母亲与我之间像隔着一层膜,薄薄的,却极具韧性。
从野长城带回的达子花正是好时候,几乎所有的花苞都绽放了,像极了母亲。她也是在最美的年华里消逝的,在我七岁的记忆里,永远是她梳着长辫的一张黑白照。她微笑着,有那个年代里谁也无法比拟的气质。
母亲的美丽是毋庸置疑的,这已经是公认的。以至于多年后,我的一篇回忆母亲的文章被杂志社配了一张豁牙老太太的照片后,我勃然大怒。他们无法理解我的伤心与愤怒。母亲在我的心里,永远不曾老去,她的生命永远定格在二十九岁。

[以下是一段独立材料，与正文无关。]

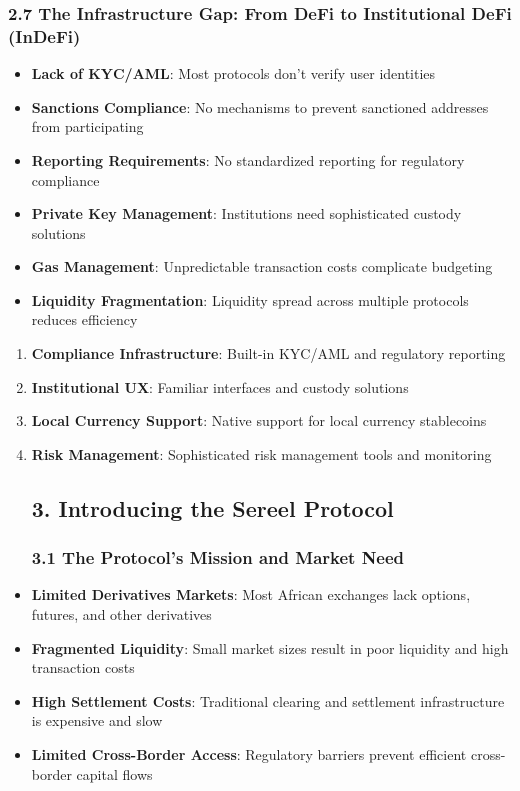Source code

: \documentclass[12pt]{article}
\begin{document}
{{{\begin{enumerate}
\subsubsection{2.7 The Infrastructure Gap: From DeFi to Institutional DeFi (InDeFi)} %

\end{enumerate}
\begin{itemize}
	\item \textbf{Lack of KYC/AML}: Most protocols don't verify user identities
	\item \textbf{Sanctions Compliance}: No mechanisms to prevent sanctioned addresses from participating
	\item \textbf{Reporting Requirements}: No standardized reporting for regulatory compliance
	\item \textbf{Private Key Management}: Institutions need sophisticated custody solutions
	\item \textbf{Gas Management}: Unpredictable transaction costs complicate budgeting
	\item \textbf{Liquidity Fragmentation}: Liquidity spread across multiple protocols reduces efficiency

\end{itemize}
\begin{enumerate}
	\item \textbf{Compliance Infrastructure}: Built-in KYC/AML and regulatory reporting
	\item \textbf{Institutional UX}: Familiar interfaces and custody solutions
	\item \textbf{Local Currency Support}: Native support for local currency stablecoins
	\item \textbf{Risk Management}: Sophisticated risk management tools and monitoring
\subsection{3. Introducing the Sereel Protocol} %
\subsubsection{3.1 The Protocol's Mission and Market Need} %

\end{enumerate}
\begin{itemize}
	\item \textbf{Limited Derivatives Markets}: Most African exchanges lack options, futures, and other derivatives
	\item \textbf{Fragmented Liquidity}: Small market sizes result in poor liquidity and high transaction costs
	\item \textbf{High Settlement Costs}: Traditional clearing and settlement infrastructure is expensive and slow
	\item \textbf{Limited Cross-Border Access}: Regulatory barriers prevent efficient cross-border capital flows

\end{itemize}}}}
\end{document}
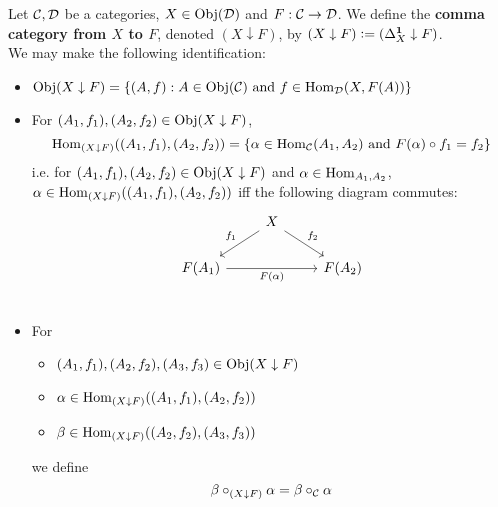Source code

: \documentclass{book}
\begin{document}
	\begin{note}
	\end{note}

	\begin{defn}
		Let $\mathcal{C}, \mathcal{D}$ be a categories, $X \in \operatorname{Obj}(\mathcal{D})$ and $F: \mathcal{C} \rightarrow \mathcal{D}$. We define the \textbf{comma category from $X$ to $F$}, denoted $(X \downarrow F)$, by $(X \downarrow F) \vcentcolon= (\Delta^{\operatorname*{\mathbf{1}}}_X \downarrow F)$. \\
		We may make the following identification:
		\begin{itemize}
			\item $\operatorname{Obj}(X \downarrow F) = \{(A, f): A \in \operatorname{Obj}(\mathcal{C}) \text{ and } f \in \operatorname{Hom}_{\mathcal{D}}(X, F(A))\}$ 
			\item For $(A_1, f_1), (A_2, f_2) \in \operatorname{Obj}(X \downarrow F)$, 
			$$\operatorname{Hom}_{(X \downarrow F)}((A_1, f_1), (A_2, f_2)) = \{\alpha \in \operatorname{Hom}_{\mathcal{C}}(A_1, A_2) \text{ and } F(\alpha) \circ f_1 = f_2\}$$
			i.e. for $(A_1, f_1), (A_2, f_2) \in \operatorname{Obj}(X \downarrow F)$ and $\alpha \in \operatorname{Hom}_{A_1, A_2}$, $\alpha \in \operatorname{Hom}_{(X \downarrow F)}((A_1, f_1), (A_2, f_2))$ iff the following diagram commutes:
			\[ 
			\begin{tikzcd}
				&  X \arrow[dl, "f_1"']  \arrow[dr, "f_2"] & \\
				F(A_1)  \arrow[rr, "F(\al)"'] &&  F(A_2) \\ 
			\end{tikzcd}
			\]
			\item For 
			\begin{itemize}
				\item $(A_1, f_1), (A_2, f_2), (A_3, f_3) \in \operatorname{Obj}(X \downarrow F)$
				\item $\alpha \in \operatorname{Hom}_{(X \downarrow F)}((A_1, f_1), (A_2, f_2))$
				\item $\beta \in \operatorname{Hom}_{(X \downarrow F)}((A_2, f_2), (A_3, f_3))$
			\end{itemize}
			we define 
			$$\beta \circ_{(X \downarrow F)} \alpha = \beta \circ_{\mathcal{C}} \alpha $$
		\end{itemize}
	\end{defn}
\end{document}
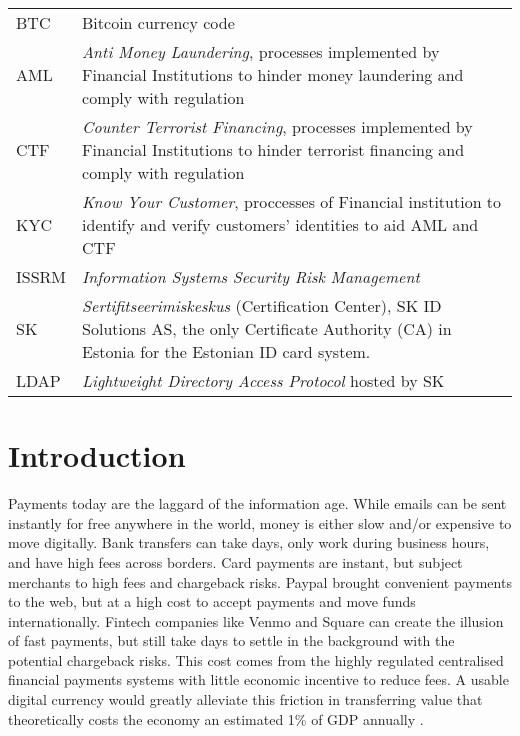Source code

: \documentclass[12pt]{article} %
\begin{document}
\begin{tabular}{p{3 cm} p{10cm}}
BTC & Bitcoin currency code\\
AML & \textit{Anti Money Laundering}, processes implemented by Financial Institutions to hinder money laundering and comply with regulation\\
CTF & \textit{Counter Terrorist Financing}, processes implemented by Financial Institutions to hinder terrorist financing and comply with regulation\\
KYC & \textit{Know Your Customer}, proccesses of Financial institution to identify and verify customers' identities to aid AML and CTF\\
ISSRM & \textit{Information Systems Security Risk Management} \\
SK & \textit{Sertifitseerimiskeskus} (Certification Center), SK ID Solutions AS, the only Certificate Authority (CA) in Estonia for the Estonian ID card system. \\
LDAP & \textit{Lightweight Directory Access Protocol} hosted by SK
\end{tabular}

\pagebreak

\tableofcontents
\newpage

\listoffigures
\pagebreak

\listoftables
\pagebreak

\section{Introduction} \label{sec:1}

Payments today are the laggard of the information age. While emails can be sent instantly for free anywhere in the world, money is either slow and/or expensive to move digitally. Bank transfers can take days, only work during business hours, and have high fees across borders. Card payments are instant, but subject merchants to high fees and chargeback risks. Paypal brought convenient payments to the web, but at a high cost to accept payments and move funds internationally. Fintech companies like Venmo and Square can create the illusion of fast payments, but still take days to settle in the background with the potential chargeback risks. This cost comes from the highly regulated centralised financial payments systems with little economic incentive to reduce fees. A usable digital currency would greatly alleviate this friction in transferring value that theoretically costs the economy an estimated 1\% of GDP annually \cite{kaarmann2013cost}.
\end{document}
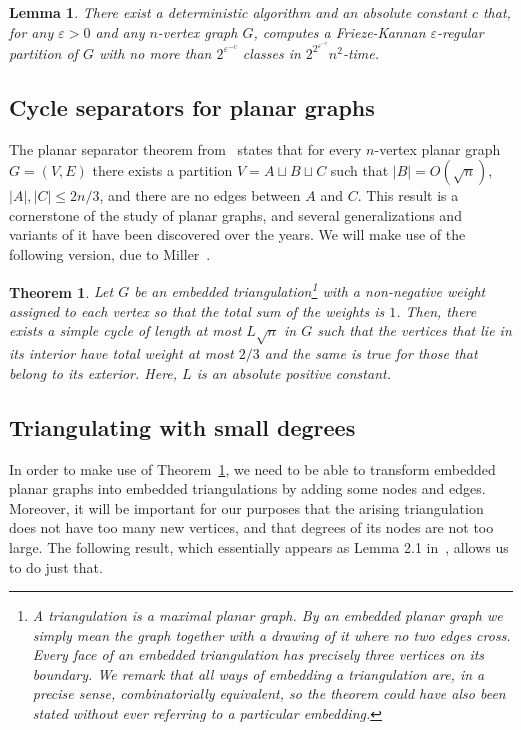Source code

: \documentclass{article}
\newcounter{contSect} \numberwithin{contSect}{section}
\newtheorem{theorem}[contSect]{Theorem}
\newtheorem{lemma}[contSect]{Lemma}
\begin{document}
\begin{lemma}\label{teo:FriezeKannan}
    There exist a deterministic algorithm and an absolute constant $c$ that, for any $\varepsilon>0$ and any $n$-vertex graph $G$, computes a Frieze-Kannan $\varepsilon$-regular partition of $G$ with no more than $2^{\varepsilon^{-c}}$ classes in $2^{2^{\varepsilon^{-c}}} n^2$-time.
\end{lemma}

\subsection{Cycle separators for planar graphs}

The planar separator theorem from~\cite{ungar,liptontarjan} states that for every $n$-vertex planar graph $G=(V,E)$ there exists a partition $V=A\sqcup B\sqcup C$ such that $|B|=O(\sqrt{n})$, $|A|,|C|\leq 2n/3$, and there are no edges between $A$ and $C$. This result is a cornerstone of the study of planar graphs, and several generalizations and variants of it have been discovered over the years. We will make use of the following version, due to Miller~\cite{cycleseparator}.

\begin{theorem}\label{teo:cycleseparator}
    Let $G$ be an embedded triangulation\footnote{A \textit{triangulation} is a maximal planar graph. By an \textit{embedded} planar graph we simply mean the graph together with a drawing of it where no two edges cross. Every face of an embedded triangulation has precisely three vertices on its boundary. We remark that all ways of embedding a triangulation are, in a precise sense, combinatorially equivalent, so the theorem could have also been stated without ever referring to a particular embedding.} with a non-negative weight assigned to each vertex so that the total sum of the weights is $1$. Then, there exists a simple cycle of length at most $L\sqrt{n}$ in $G$ such that the vertices that lie in its interior have total weight at most $2/3$ and the same is true for those that belong to its exterior. Here, $L$ is an absolute positive constant.
\end{theorem}

\subsection{Triangulating with small degrees}\label{teo:triangulation}

In order to make use of Theorem~\ref{teo:cycleseparator}, we need to be able to transform embedded planar graphs into embedded triangulations by adding some nodes and edges. Moreover, it will be important for our purposes that the arising triangulation does not have too many new vertices, and that degrees of its nodes are not too large. The following result, which essentially appears as Lemma 2.1 in~\cite{pach2005crossing}, allows us to do just that.
\end{document}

母亲的坟在南山,与我家的祖坟相距甚远——当地的习俗,早逝的人不允许进祖坟。所以这些年,母亲只能孤零零地待在那儿。我花了两个白天来叠元宝,特意让朋友去专门的佛店买了折元宝的纸,纸买大了,可是元宝的个头也大,我费力地折着,就当作母亲真的能收到一座金山。
终于到了去看母亲的日子,一颗心便再也安静不下来,总觉得还缺点什么,直到路边的鲜花闯入眼帘,才惊觉,是花。母亲的坟头缺少的正是这抹亮色。
白菊花,黄菊花,白百合,一切与母亲相配的花现在安静地在我的怀抱里,我也安静下来了,仿佛抱的是母亲的气息。是的,这样的温暖,我缺失了太多年。这些年,我怨她,倔强的我不肯先低下头来,我把母亲高高地置于头顶,却不肯亲近半分。
母亲,你怨我这个不成熟的女儿吗?
弟弟的车早已在路边等候,见到我的车便一直在前边引路。这个小男子汉,与我血脉相连,是我在世上为数不多的亲人之一了。他虽然和我遭遇了同样的不幸,但他现在活得健康而阳光。我紧跟在他后面,这时,我有种幸福感。不论何时,我还有一个肩膀可以依靠,想到就很温暖。
花被恭恭敬敬地放在母亲的坟前,纸灰一点点地飞扬。四月的天,风好大。弟弟干净利落地扒拉纸灰,以免火苗乱窜。纸灰飞扬中,母亲的气息无处不在。
母亲,你知道吗,你的一双儿女来看你了。虽然我们的年龄都已超过你过世的年龄,可对你的爱,却与日俱增。生育之恩,还有什么能重得过它呢?心中似有千言万语,可此时,一个字也说不出来。我只有借助拔除坟上的蒿草的机会来缓解内心一波强过一波的思念。想哭,却没有一滴眼泪。
好想多坐一会儿,在母亲的坟前和她说会儿话,谁能理解呢?三十四年该有多少的快乐和悲伤可以说,母亲,你懂吗?这些年,我好累,抱我会儿好不好?母亲,好想你……
松涛无语,我只能沉默,任由清明的风把一颗心吹得粉碎。可我知道,母亲一定原谅了我,因为我的心,再也没有像此刻一样安适。